This project showcases a complete data warehousing and analytics solution, including building a PostgreSQL data warehouse and generating insights from integrated data sources. It is intended as a portfolio project and demonstrates practical data engineering and analytics skills.
Credits: Project inspired by and based on content from Data with Baraa.
This project includes:
- Data Architecture: Building a data warehouse using the Medallion Architecture with Bronze, Silver, and Gold layers.
- ETL Pipelines: Extracting, transforming, and loading data from multiple source systems into the warehouse.
- Data Modeling: Designing fact and dimension tables for efficient analytical queries.
- Data Analysis: Using SQL queries to generate insights.
- Datasets: Access the project datasets (CSV files).
- PostgreSQL: Open-source relational database for hosting your data warehouse.
- VS Code: A go-to GUI for PostgreSQL database management and executing SQL queries.
- Notion Project Steps: Access all project phases and tasks.

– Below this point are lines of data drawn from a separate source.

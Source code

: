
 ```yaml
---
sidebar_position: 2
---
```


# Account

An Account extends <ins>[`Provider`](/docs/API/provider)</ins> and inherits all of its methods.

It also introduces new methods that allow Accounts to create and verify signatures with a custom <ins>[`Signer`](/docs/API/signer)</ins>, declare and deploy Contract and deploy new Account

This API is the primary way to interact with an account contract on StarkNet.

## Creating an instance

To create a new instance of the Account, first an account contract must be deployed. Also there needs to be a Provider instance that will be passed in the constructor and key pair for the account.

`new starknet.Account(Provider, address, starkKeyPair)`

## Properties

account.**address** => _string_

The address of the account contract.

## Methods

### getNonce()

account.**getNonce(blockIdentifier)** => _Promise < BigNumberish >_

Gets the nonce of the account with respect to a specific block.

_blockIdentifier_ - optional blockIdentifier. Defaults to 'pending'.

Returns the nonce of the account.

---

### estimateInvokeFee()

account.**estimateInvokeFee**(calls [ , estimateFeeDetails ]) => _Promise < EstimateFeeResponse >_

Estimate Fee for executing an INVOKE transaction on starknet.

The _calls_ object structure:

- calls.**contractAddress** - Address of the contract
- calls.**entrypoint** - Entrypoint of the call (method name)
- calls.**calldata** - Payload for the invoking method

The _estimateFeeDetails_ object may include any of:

PostgreSQL-Data-Warehouse-Project/
│
├── datasets/ # Raw datasets used for the project (ERP and CRM data)
│
├── docs/ # Project documentation and architecture details
│ ├── ETL_process.png # A diagram created in Draw.io showing ETL techniques and methods used in this project
│ ├── data_architecture.png # A diagram created in Draw.io showing the project's architecture
│ ├── data_catalogue.md # Catalog of datasets, including field descriptions and metadata
│ ├── data_flow.png # A diagram created in Draw.io for the data flow diagram
│ ├── data_integration_model.png # A diagram created in Draw.io that shows how tables are related to each other.
│ ├── gold_layer_data_model.png # A diagram created in Draw.io that shows gold layer data model (star schema)
│ ├── naming-conventions.md # Consistent naming guidelines for tables, columns, and files
│
├── scripts/ # SQL scripts for ETL and transformations
│ ├── bronze/ # Scripts for extracting and loading raw data
│ ├── silver/ # Scripts for cleaning and transforming data
│ ├── gold/ # Scripts for creating analytical models
│
├── tests/ # Test scripts and quality files
│
├── README.md # Project overview and instructions
├── LICENSE # License information for the repository
├── .gitignore # Files and directories to be ignored by Git
Build a PostgreSQL data warehouse that combines sales data for reporting and analysis.
- Load data from two CSV sources (ERP and CRM).
- Clean and handle data quality issues before analysis.
- Integrate both sources into a single, analytics-friendly data model.
- Use only the latest dataset (no historical tracking required).
- Document the data model for business users and analytics teams.
Develop SQL-based analytics to deliver granular insights into:
- Customer Behavior
- Product Performance
- Sales Trends
These insights empower stakeholders with critical business metrics, enabling strategic decision-making.
The data architecture for this project adheres to the Medallion Architecture, comprising Bronze, Silver, and Gold layers:
- Bronze Layer: Stores raw data in its original form from the source systems. Data is ingested from CSV files into the PostgreSQL database.
- Silver Layer: Involves data cleansing, standardization, and normalization processes to prepare data for analysis.
- Gold Layer: Hosts business-ready data modeled into a star schema for reporting and analytics.
This project is licensed under the MIT License. You are free to use, modify, and share this project with proper attribution.